Assignment
Go over the listing below line by line, and return each one holding the string "characters".
==================================================
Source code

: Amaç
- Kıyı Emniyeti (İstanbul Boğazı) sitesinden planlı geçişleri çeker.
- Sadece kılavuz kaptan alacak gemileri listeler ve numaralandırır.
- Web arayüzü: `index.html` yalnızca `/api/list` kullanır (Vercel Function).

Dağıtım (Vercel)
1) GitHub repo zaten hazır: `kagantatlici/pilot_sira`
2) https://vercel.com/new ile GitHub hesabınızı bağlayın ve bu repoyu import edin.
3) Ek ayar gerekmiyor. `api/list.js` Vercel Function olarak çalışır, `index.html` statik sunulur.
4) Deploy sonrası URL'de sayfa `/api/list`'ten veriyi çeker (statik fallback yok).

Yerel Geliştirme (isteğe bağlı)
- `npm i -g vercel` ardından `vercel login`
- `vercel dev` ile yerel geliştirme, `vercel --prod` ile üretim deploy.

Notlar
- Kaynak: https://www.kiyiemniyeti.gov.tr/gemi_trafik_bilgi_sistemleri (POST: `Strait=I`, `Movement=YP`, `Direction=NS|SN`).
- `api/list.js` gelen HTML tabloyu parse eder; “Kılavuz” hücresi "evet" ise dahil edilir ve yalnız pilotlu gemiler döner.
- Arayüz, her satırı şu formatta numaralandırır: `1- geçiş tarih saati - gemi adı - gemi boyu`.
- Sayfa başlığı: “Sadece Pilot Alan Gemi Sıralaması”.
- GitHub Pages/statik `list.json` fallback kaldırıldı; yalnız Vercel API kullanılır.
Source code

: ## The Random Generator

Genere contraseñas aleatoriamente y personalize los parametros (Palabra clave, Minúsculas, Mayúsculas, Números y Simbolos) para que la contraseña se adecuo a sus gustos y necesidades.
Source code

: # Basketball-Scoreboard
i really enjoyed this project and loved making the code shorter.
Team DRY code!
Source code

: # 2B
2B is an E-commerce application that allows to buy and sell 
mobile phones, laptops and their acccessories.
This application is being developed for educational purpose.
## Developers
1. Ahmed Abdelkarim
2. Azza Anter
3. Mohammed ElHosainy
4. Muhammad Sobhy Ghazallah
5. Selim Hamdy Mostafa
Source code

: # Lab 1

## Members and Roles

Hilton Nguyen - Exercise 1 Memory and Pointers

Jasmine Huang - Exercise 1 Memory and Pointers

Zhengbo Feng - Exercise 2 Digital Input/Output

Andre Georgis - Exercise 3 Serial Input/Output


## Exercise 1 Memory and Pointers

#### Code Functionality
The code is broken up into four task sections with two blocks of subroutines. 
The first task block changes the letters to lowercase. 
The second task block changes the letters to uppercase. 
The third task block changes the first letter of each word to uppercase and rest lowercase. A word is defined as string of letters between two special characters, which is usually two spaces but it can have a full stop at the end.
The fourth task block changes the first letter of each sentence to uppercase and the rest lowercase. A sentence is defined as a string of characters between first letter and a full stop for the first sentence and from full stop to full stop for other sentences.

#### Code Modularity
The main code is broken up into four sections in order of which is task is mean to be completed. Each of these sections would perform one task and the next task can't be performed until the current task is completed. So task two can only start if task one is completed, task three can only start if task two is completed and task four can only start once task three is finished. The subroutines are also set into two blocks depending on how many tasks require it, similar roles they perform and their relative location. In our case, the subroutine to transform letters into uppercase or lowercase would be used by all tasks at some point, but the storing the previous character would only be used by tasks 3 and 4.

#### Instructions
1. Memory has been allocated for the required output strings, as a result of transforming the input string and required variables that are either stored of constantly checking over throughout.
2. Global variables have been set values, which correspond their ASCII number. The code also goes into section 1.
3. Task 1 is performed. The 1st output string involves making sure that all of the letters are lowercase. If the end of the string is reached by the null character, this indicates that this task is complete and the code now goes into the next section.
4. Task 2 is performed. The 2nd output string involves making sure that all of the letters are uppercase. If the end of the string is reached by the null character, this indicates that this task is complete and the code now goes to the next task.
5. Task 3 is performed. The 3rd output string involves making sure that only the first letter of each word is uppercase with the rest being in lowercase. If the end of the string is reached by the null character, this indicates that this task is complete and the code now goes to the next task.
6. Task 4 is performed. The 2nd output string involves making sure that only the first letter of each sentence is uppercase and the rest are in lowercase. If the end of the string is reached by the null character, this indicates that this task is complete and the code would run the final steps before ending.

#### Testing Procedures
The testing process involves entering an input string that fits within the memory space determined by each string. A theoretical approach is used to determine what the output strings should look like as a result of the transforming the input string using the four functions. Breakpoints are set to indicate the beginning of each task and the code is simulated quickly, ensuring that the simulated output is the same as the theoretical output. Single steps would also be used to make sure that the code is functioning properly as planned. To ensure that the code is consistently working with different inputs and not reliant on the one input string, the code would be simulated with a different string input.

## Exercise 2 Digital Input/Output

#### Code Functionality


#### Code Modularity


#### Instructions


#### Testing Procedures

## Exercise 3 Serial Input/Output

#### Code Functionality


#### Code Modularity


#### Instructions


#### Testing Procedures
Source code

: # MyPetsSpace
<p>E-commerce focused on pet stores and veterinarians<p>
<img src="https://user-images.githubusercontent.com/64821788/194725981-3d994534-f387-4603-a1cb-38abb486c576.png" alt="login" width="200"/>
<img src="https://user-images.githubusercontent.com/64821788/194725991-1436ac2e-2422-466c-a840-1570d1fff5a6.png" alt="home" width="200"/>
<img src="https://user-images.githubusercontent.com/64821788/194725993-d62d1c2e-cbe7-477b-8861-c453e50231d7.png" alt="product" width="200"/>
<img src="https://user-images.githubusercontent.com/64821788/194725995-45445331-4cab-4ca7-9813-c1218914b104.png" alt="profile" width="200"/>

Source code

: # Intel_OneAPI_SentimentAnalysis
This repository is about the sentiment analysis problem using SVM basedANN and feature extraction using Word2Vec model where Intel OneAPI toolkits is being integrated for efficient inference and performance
==================================================
Worked solution
The third task block changes the first letter of each word to uppercase and rest lowercase. A word is defined as string of letters between two special characters, which is usually two spaces but it can have a full stop at the end.
The fourth task block changes the first letter of each sentence to uppercase and the rest lowercase. A sentence is defined as a string of characters between first letter and a full stop for the first sentence and from full stop to full stop for other sentences.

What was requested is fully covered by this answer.